▶ [WORK ORDER]:
From the entries below, transcribe exactly the lines between the line holding "Whenever a person" and the line holding "With A Backpack](_images/traveling-with-a-backpack-1.jpg)", inclusive; skip all other lines.
[[ DATA UNDER STUDY open ]]
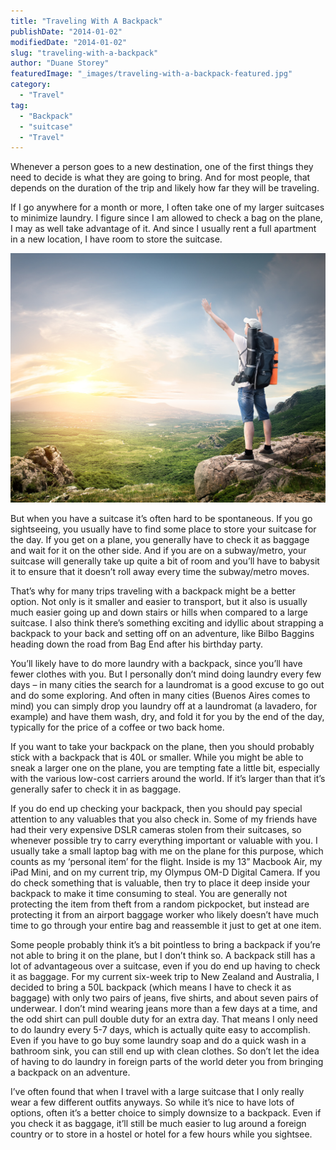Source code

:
 ```yaml
---
title: "Traveling With A Backpack"
publishDate: "2014-01-02"
modifiedDate: "2014-01-02"
slug: "traveling-with-a-backpack"
author: "Duane Storey"
featuredImage: "_images/traveling-with-a-backpack-featured.jpg"
category:
  - "Travel"
tag:
  - "Backpack"
  - "suitcase"
  - "Travel"
---
```


Whenever a person goes to a new destination, one of the first things they need to decide is what they are going to bring. And for most people, that depends on the duration of the trip and likely how far they will be traveling.

If I go anywhere for a month or more, I often take one of my larger suitcases to minimize laundry. I figure since I am allowed to check a bag on the plane, I may as well take advantage of it. And since I usually rent a full apartment in a new location, I have room to store the suitcase.

![Traveling With A Backpack](_images/traveling-with-a-backpack-1.jpg)

But when you have a suitcase it’s often hard to be spontaneous. If you go sightseeing, you usually have to find some place to store your suitcase for the day. If you get on a plane, you generally have to check it as baggage and wait for it on the other side. And if you are on a subway/metro, your suitcase will generally take up quite a bit of room and you’ll have to babysit it to ensure that it doesn’t roll away every time the subway/metro moves.

That’s why for many trips traveling with a backpack might be a better option. Not only is it smaller and easier to transport, but it also is usually much easier going up and down stairs or hills when compared to a large suitcase. I also think there’s something exciting and idyllic about strapping a backpack to your back and setting off on an adventure, like Bilbo Baggins heading down the road from Bag End after his birthday party.

You’ll likely have to do more laundry with a backpack, since you’ll have fewer clothes with you. But I personally don’t mind doing laundry every few days – in many cities the search for a laundromat is a good excuse to go out and do some exploring. And often in many cities (Buenos Aires comes to mind) you can simply drop you laundry off at a laundromat (a lavadero, for example) and have them wash, dry, and fold it for you by the end of the day, typically for the price of a coffee or two back home.

If you want to take your backpack on the plane, then you should probably stick with a backpack that is 40L or smaller. While you might be able to sneak a larger one on the plane, you are tempting fate a little bit, especially with the various low-cost carriers around the world. If it’s larger than that it’s generally safer to check it in as baggage.

If you do end up checking your backpack, then you should pay special attention to any valuables that you also check in. Some of my friends have had their very expensive DSLR cameras stolen from their suitcases, so whenever possible try to carry everything important or valuable with you. I usually take a small laptop bag with me on the plane for this purpose, which counts as my ‘personal item’ for the flight. Inside is my 13” Macbook Air, my iPad Mini, and on my current trip, my Olympus OM-D Digital Camera. If you do check something that is valuable, then try to place it deep inside your backpack to make it time consuming to steal. You are generally not protecting the item from theft from a random pickpocket, but instead are protecting it from an airport baggage worker who likely doesn’t have much time to go through your entire bag and reassemble it just to get at one item.

Some people probably think it’s a bit pointless to bring a backpack if you’re not able to bring it on the plane, but I don’t think so. A backpack still has a lot of advantageous over a suitcase, even if you do end up having to check it as baggage. For my current six-week trip to New Zealand and Australia, I decided to bring a 50L backpack (which means I have to check it as baggage) with only two pairs of jeans, five shirts, and about seven pairs of underwear. I don’t mind wearing jeans more than a few days at a time, and the odd shirt can pull double duty for an extra day. That means I only need to do laundry every 5-7 days, which is actually quite easy to accomplish. Even if you have to go buy some laundry soap and do a quick wash in a bathroom sink, you can still end up with clean clothes. So don’t let the idea of having to do laundry in foreign parts of the world deter you from bringing a backpack on an adventure.

I’ve often found that when I travel with a large suitcase that I only really wear a few different outfits anyways. So while it’s nice to have lots of options, often it’s a better choice to simply downsize to a backpack. Even if you check it as baggage, it’ll still be much easier to lug around a foreign country or to store in a hostel or hotel for a few hours while you sightsee.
[[ DATA UNDER STUDY closed ]]
▶ [RESPONSE AREA]:
Whenever a person goes to a new destination, one of the first things they need to decide is what they are going to bring. And for most people, that depends on the duration of the trip and likely how far they will be traveling.

If I go anywhere for a month or more, I often take one of my larger suitcases to minimize laundry. I figure since I am allowed to check a bag on the plane, I may as well take advantage of it. And since I usually rent a full apartment in a new location, I have room to store the suitcase.

![Traveling With A Backpack](_images/traveling-with-a-backpack-1.jpg)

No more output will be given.